Örtü benim inancım, kime ne?
Kürtajı savunan kesimlerin, son günlerde yaşanan başörtülülere yönelik zorbalıklara sessiz kalmasına, mağdurlar tepki gösterdi.
STK temsilcileri ve başörtüsü mağdurları, “Allah’ın emrini uygulamak isteyenlere yasak koymak zorbalıktır. Başörtüsü benim inancımın gereği, kime ne” diye konuştular.
Günlerdir gündemi meşgul eden kürtaj meselesi, vücudunun değişik yerlerine ‘Benim bedenim benim kararım’ yazanlar, başörtüsü mağdurlarını çileden çıkardı. Akit’e konuşan sivil toplum örgütü temsilcileri “Başörtüsü inancımız gereği, bundan kime ne” dediler.
“ÇOK CİDDİ ÇELİŞKİLER VAR”
ÖZGÜR-DER eski Başkanı Hülya Şekerci, Müslümanlar için bedenin Allah’ın emaneti olduğunu belirterek, “Bizim bakış açımız, Müslümanlar için beden Allah’ın emanetidir insana. Fakat dini, hayatına hakim kılmayan insanlar için beden insanın kendisine ait bir şeydir. Tüm tasarruf hakkını kendilerinde görüyorlar. En temel çizgi böyle” dedi.
“BİZ BEDENE BAKMAK ZORUNDAYIZ”
“Bizim için beden Allah’ın emaneti olduğu için biz buna iyi bakmak durumundayız” diyen Şekerci, “Bedenle ilgili bütün kararı biz veremeyiz. Bunun asıl sahibi vardır ve o da Allah’tır. Beden hakkında ancak O söz söyleme hakkına sahiptir. Biz de bunu yapmak durumundayız. Onun emirlerine uymak durumundayız” diye konuştu.
“ONLAR DA İDEOLOJİDEN BAĞIMSIZ DEĞİL”
Benim bedenim benim kararım diyen insanların bir ideolojiden, bir bakış açısından bağımsız olmadığını ifade eden Şekerci, şunları kaydetti: “Kendi bedenleriyle ilgili karar verebiliyorlar. Onlar, kendilerini batılı, Kemalist, çağdaş olarak tanımlıyorlar. Bu saydığımız değerleri, sonuçta kendi bedenlerinde, kendi düşüncelerinde ve kıyafetlerinde uyguluyorlar. Dolayısıyla onlar da bir inanca sahipler, onlar da değer yargılara sahipler ve bu şekilde uyguluyorlar.”
“ONLARIN YAPTIĞI ZORBALIK”
Kendileri için sonuna kadar sınırsız şekilde özgür olmak isteyen insanların, diğer taraftan Allah’ın emrini uygulamak isteyen insanlara yasak koymaya çalışmalarını zorbalık olarak değerlendiren Şekerci, “Bu özgürlükçü insanlar, başörtülülerin örtüsünü hunharca başından almaya çalışıyorlar.

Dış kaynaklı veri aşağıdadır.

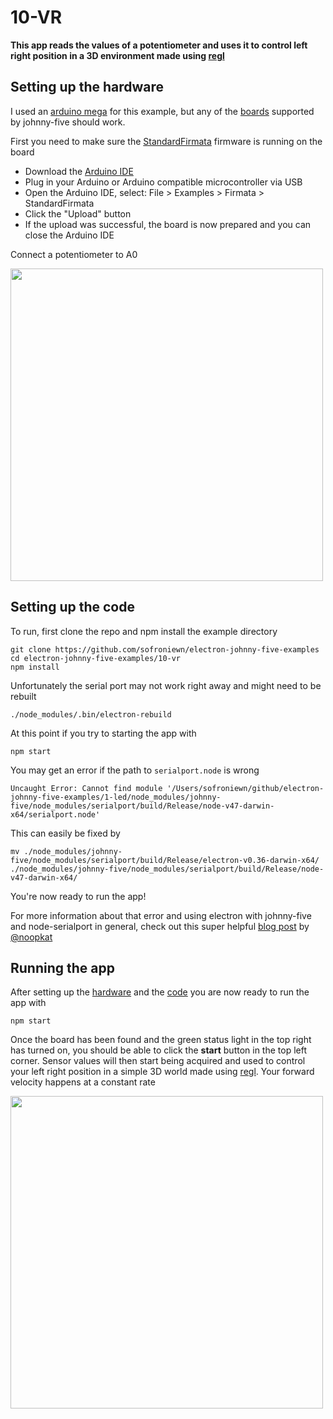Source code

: # 10-VR

**This app reads the values of a potentiometer and uses it to control left right position in a 3D environment made using [regl](https://github.com/mikolalysenko/regl)**

## Setting up the hardware

I used an [arduino mega](https://www.arduino.cc/en/Main/ArduinoBoardMega2560) for this example, but any of the [boards](http://johnny-five.io/platform-support/) supported by johnny-five should work.

First you need to make sure the [StandardFirmata](https://github.com/firmata/protocol) firmware is running on the board

- Download the [Arduino IDE](https://www.arduino.cc/en/Main/Software)
- Plug in your Arduino or Arduino compatible microcontroller via USB
- Open the Arduino IDE, select: File > Examples > Firmata > StandardFirmata
- Click the "Upload" button
- If the upload was successful, the board is now prepared and you can close the Arduino IDE

Connect a potentiometer to A0

<img src="./assets/board.png" width="500">

## Setting up the code

To run, first clone the repo and npm install the example directory

```
git clone https://github.com/sofroniewn/electron-johnny-five-examples
cd electron-johnny-five-examples/10-vr
npm install
```

Unfortunately the serial port may not work right away and might need to be rebuilt

```
./node_modules/.bin/electron-rebuild
```

At this point if you try to starting the app with

```
npm start
```
You may get an error if the path to <code>serialport.node</code> is wrong

```
Uncaught Error: Cannot find module '/Users/sofroniewn/github/electron-johnny-five-examples/1-led/node_modules/johnny-five/node_modules/serialport/build/Release/node-v47-darwin-x64/serialport.node'
```

This can easily be fixed by

```
mv ./node_modules/johnny-five/node_modules/serialport/build/Release/electron-v0.36-darwin-x64/ ./node_modules/johnny-five/node_modules/serialport/build/Release/node-v47-darwin-x64/
```

You're now ready to run the app!

For more information about that error and using electron with johnny-five and node-serialport in general, check out this super helpful [blog post](http://meow.noopkat.com/using-node-serialport-in-an-electron-app/) by [@noopkat](https://github.com/noopkat)

## Running the app

After setting up the [hardware](https://github.com/sofroniewn/electron-johnny-five-examples/tree/master/10-vr#setting-up-the-hardware) and the [code](https://github.com/sofroniewn/electron-johnny-five-examples/tree/master/10-vr#setting-up-the-code) you are now ready to run the app with

```
npm start
```

Once the board has been found and the green status light in the top right has turned on, you should be able to click the **start** button in the top left corner. Sensor values will then start being acquired and used to control your left right position in a simple 3D world made using [regl](https://github.com/mikolalysenko/regl). Your forward velocity happens at a constant rate

<img src="./assets/screenshot.png" width="500">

Burada çok ciddi bir çelişki var” ifadelerine yer verdi.
“BENİM BAŞÖRTÜM BENİM KARARIM
”ODTÜ’ye alınmayan başörtü mağduru kursiyer Esma Hacer Evkaya ise “Herkes kendi görüşlerine önem veriyor. Diğer düşüncelere sahip insanları da hiçe sayıyor” dedi. Sokaklarda özgürlük çığlıkları atanların çoğunun başörtülüleri düşman olarak gördüğünü dile getiren Evkaya, şunları kaydetti: “Bizim bir şeyler yapmamızı engelliyorlar. İstemiyorlar. Bu sorunu ben birçok yerde yaşıyorum. Benim dinim başörtüsünü emrediyor, ben de inanıyorum. Bu benim başörtüm benim kararım.”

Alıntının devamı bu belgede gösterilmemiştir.